Fw: [Premium-Rx] Eddystone EC-1837/1
Michael O'Beirne
michaelob at tiscali.co.uk
Sat Feb 26 13:05:24 EST 2005
----- Original Message -----
From: "Michael O'Beirne" <michaelob at tiscali.co.uk>
To: "Ahmet Gundes" <ahmet-m at usa.com>
Sent: Saturday, February 26, 2005 6:04 PM
Subject: Re: [Premium-Rx] Eddystone EC-1837/1
> Dear Ahmet,
>
> I know all about the 1837. I have the manual for the very similar 1838,
but
> it's bulky and the circuit occupies 4 pages of A4.
>
> In essence it was originally designed as a maritime set.
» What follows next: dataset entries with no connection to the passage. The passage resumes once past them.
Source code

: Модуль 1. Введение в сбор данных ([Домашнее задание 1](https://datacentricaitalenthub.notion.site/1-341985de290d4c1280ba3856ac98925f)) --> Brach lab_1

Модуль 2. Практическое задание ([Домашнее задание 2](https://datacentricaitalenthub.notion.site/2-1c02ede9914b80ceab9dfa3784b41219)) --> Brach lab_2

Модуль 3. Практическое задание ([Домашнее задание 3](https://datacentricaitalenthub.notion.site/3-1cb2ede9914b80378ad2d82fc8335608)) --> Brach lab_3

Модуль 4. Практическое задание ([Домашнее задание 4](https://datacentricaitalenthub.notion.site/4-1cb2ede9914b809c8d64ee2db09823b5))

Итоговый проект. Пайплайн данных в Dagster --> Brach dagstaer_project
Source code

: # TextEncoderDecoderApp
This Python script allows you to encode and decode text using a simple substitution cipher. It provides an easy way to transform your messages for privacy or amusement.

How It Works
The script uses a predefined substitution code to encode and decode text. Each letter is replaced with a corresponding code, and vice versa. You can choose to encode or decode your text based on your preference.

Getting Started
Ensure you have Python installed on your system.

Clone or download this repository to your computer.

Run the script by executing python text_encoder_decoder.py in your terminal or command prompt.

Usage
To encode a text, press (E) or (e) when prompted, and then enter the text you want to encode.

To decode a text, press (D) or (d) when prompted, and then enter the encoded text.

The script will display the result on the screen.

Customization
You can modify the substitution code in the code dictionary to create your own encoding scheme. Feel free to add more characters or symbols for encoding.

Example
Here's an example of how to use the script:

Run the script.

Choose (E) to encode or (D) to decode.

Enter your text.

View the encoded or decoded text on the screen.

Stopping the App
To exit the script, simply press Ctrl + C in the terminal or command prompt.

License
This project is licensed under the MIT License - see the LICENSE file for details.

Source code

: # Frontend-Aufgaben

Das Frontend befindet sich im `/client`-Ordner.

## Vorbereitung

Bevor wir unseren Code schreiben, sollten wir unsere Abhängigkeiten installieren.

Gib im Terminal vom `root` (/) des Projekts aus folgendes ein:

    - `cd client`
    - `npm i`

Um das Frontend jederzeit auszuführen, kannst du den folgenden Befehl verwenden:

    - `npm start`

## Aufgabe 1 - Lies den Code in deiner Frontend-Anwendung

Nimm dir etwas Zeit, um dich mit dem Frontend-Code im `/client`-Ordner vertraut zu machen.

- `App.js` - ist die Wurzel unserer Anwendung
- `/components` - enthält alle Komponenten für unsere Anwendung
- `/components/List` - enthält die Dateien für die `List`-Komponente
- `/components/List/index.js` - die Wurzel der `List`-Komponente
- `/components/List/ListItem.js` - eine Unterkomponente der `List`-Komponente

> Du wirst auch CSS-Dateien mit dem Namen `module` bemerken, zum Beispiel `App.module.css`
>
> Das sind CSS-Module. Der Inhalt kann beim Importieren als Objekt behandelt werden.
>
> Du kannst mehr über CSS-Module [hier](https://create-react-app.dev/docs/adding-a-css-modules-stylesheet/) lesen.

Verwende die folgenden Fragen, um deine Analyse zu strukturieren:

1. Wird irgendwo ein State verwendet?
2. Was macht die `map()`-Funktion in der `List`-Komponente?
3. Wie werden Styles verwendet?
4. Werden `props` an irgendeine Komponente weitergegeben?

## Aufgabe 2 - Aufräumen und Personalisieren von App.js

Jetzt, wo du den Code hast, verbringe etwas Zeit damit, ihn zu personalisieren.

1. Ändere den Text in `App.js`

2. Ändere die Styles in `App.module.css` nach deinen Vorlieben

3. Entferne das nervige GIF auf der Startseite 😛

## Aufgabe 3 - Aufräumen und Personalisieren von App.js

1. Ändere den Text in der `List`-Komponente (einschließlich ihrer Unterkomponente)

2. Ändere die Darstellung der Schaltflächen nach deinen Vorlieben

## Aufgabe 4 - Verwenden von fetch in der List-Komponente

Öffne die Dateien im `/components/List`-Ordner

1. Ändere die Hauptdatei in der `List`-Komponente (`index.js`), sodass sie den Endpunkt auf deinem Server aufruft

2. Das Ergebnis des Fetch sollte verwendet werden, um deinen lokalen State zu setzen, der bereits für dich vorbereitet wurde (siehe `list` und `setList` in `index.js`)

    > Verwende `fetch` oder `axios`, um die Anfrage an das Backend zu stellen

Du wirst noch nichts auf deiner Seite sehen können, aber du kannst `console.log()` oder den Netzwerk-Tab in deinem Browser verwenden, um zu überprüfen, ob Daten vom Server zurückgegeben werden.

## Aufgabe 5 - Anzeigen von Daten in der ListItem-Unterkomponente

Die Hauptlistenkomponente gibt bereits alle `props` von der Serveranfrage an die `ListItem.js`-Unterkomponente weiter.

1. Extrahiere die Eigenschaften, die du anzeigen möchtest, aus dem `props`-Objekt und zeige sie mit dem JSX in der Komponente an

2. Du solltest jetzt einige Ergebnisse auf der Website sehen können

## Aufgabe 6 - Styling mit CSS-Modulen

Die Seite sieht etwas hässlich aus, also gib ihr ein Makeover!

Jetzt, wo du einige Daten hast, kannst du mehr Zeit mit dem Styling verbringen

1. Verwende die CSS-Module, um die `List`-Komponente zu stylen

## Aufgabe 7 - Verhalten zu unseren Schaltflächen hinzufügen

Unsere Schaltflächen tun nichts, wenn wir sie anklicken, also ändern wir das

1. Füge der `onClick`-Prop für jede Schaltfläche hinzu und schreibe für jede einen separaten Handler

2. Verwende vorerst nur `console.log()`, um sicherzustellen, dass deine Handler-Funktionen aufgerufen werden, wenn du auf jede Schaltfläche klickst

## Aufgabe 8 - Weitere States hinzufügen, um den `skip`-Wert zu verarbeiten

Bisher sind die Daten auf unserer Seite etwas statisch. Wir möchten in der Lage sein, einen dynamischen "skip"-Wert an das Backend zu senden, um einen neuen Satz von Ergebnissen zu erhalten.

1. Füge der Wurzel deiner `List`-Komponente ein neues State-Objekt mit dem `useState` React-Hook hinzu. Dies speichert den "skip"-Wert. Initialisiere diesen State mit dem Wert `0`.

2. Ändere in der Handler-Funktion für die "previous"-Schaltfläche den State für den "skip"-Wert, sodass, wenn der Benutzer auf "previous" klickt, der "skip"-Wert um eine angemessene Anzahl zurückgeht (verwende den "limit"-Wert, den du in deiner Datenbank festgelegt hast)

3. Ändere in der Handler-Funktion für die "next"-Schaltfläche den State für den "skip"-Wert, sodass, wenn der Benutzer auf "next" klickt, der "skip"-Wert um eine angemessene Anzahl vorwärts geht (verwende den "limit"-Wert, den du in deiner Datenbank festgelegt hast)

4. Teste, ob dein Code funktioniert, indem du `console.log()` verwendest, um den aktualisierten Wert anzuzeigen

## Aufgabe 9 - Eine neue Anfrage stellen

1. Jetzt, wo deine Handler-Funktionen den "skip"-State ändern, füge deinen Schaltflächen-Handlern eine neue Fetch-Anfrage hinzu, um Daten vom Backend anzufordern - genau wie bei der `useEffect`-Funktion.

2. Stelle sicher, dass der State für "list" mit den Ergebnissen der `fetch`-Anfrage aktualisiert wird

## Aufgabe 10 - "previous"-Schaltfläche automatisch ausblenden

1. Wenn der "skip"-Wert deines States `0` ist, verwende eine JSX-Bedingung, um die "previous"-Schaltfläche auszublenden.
The era is late
> 1970s - early 1980s.
>
> The size is 19 in wide x 5.25 H x 13D ie standard rack.
>
> Freq Coverage: 100kHz to 31MHz in 9 bands.
>
> IFs: (1) 1340 - 1350kHz nominal to provide fine tune facilities on ranges
5
> to 9 (ie above 1600kHz)
> (2) 100kHz
> Selectivity: 8, 3, 2.4, 1.3 and 0.4kHz. The 2.4kHz SSB filter is
> assymetrical to MPT 1201 and CEPT specs.
>
> Image rejection: 50 to 70dB from 500kHz to 30MHz.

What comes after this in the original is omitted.